Let’s look at Paul. He was a rather nasty person to Christians. He was trying to kill them. He was against Jesus, even though he had never met Jesus. When he met Jesus on that road to Damascus, Jesus did not condemn him, though Paul was a person of very bad behavior. Jesus questioned him, and then challenged him, but a challenge that had a lot of love, forgiveness and acceptance to it. Jesus wanted Paul to be his preacher of the Good News. The Good News for Paul is that Jesus came upon this earth without our request, lived in a loving way and even died for us, without us changing one bit. God acts first with love. God is Love. Then God invites us to become this Good News. We are free to choose. There is no fire and brimstone. No one can love God out of fear.
I am not sure that my friend Sarah had ever experienced the Jesus who Paul knew and I know.
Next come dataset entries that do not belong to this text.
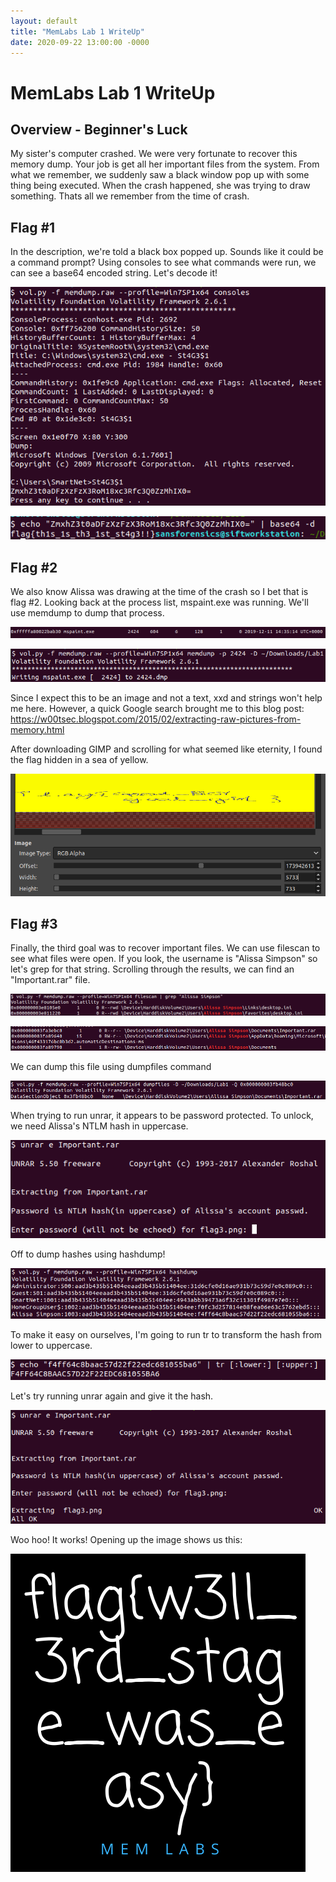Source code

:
```yaml
---
layout: default
title: "MemLabs Lab 1 WriteUp"
date: 2020-09-22 13:00:00 -0000
---
```

# MemLabs Lab 1 WriteUp

## Overview - Beginner's Luck

My sister's computer crashed. We were very fortunate to recover this memory dump. Your job is get all her important files from the system. From what we remember, we suddenly saw a black window pop up with some thing being executed. When the crash happened, she was trying to draw something. Thats all we remember from the time of crash.

## Flag #1

In the description, we're told a black box popped up. Sounds like it could be a command prompt? Using consoles to see what commands were run, we can see a base64 encoded string. Let's decode it!

![Consoles](/images/memlab-lab1/f1.png)

![Base64 Decode](/images/memlab-lab1/f2.png)

## Flag #2
We also know Alissa was drawing at the time of the crash so I bet that is flag #2. Looking back at the process list, mspaint.exe was running. We'll use memdump to dump that process.

![Mspaint.exe](/images/memlab-lab1/f11.png)

![Memdump](/images/memlab-lab1/f12.png)

Since I expect this to be an image and not a text, xxd and strings won't help me here. However, a quick Google search brought me to this blog post: https://w00tsec.blogspot.com/2015/02/extracting-raw-pictures-from-memory.html

After downloading GIMP and scrolling for what seemed like eternity, I found the flag hidden in a sea of yellow.

![Gimp results](/images/memlab-lab1/f13.png)

## Flag #3
Finally, the third goal was to recover important files. We can use filescan to see what files were open. If you look, the username is "Alissa Simpson" so let's grep for that string. Scrolling through the results, we can find an "Important.rar" file.

![Grep filescan results](/images/memlab-lab1/f3.png)

![Important.rar file](/images/memlab-lab1/f4.png)

We can dump this file using dumpfiles command

![Dumpfiles](/images/memlab-lab1/f5.png)

When trying to run unrar, it appears to be password protected. To unlock, we need Alissa's NTLM hash in uppercase.

![Unrar needs password](/images/memlab-lab1/f6.png)

Off to dump hashes using hashdump!

![Hashdump](/images/memlab-lab1/f7.png)

To make it easy on ourselves, I'm going to run tr to transform the hash from lower to uppercase.

![Transform to upper](/images/memlab-lab1/f8.png)

Let's try running unrar again and give it the hash.

![Unrar success](/images/memlab-lab1/f9.png)

Woo hoo! It works! Opening up the image shows us this:

![Flag 3](/images/memlab-lab1/f10.png)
Sarah had not been a faithfully worshipping Catholic, and maybe her faith was a bit cloudy, but not as cloudy as was Paul’s. In her love and need for her baby, Sarah reached out for the Church to give her comfort and support. Her daughter is now a baptized Catholic, and I think that Sarah’s life is changed for the better. I believe she is coming to know Jesus the Christ, and she will pass this on to her child.
The surgery went well and Arlie Mae has her heart all fixed. So has Sarah.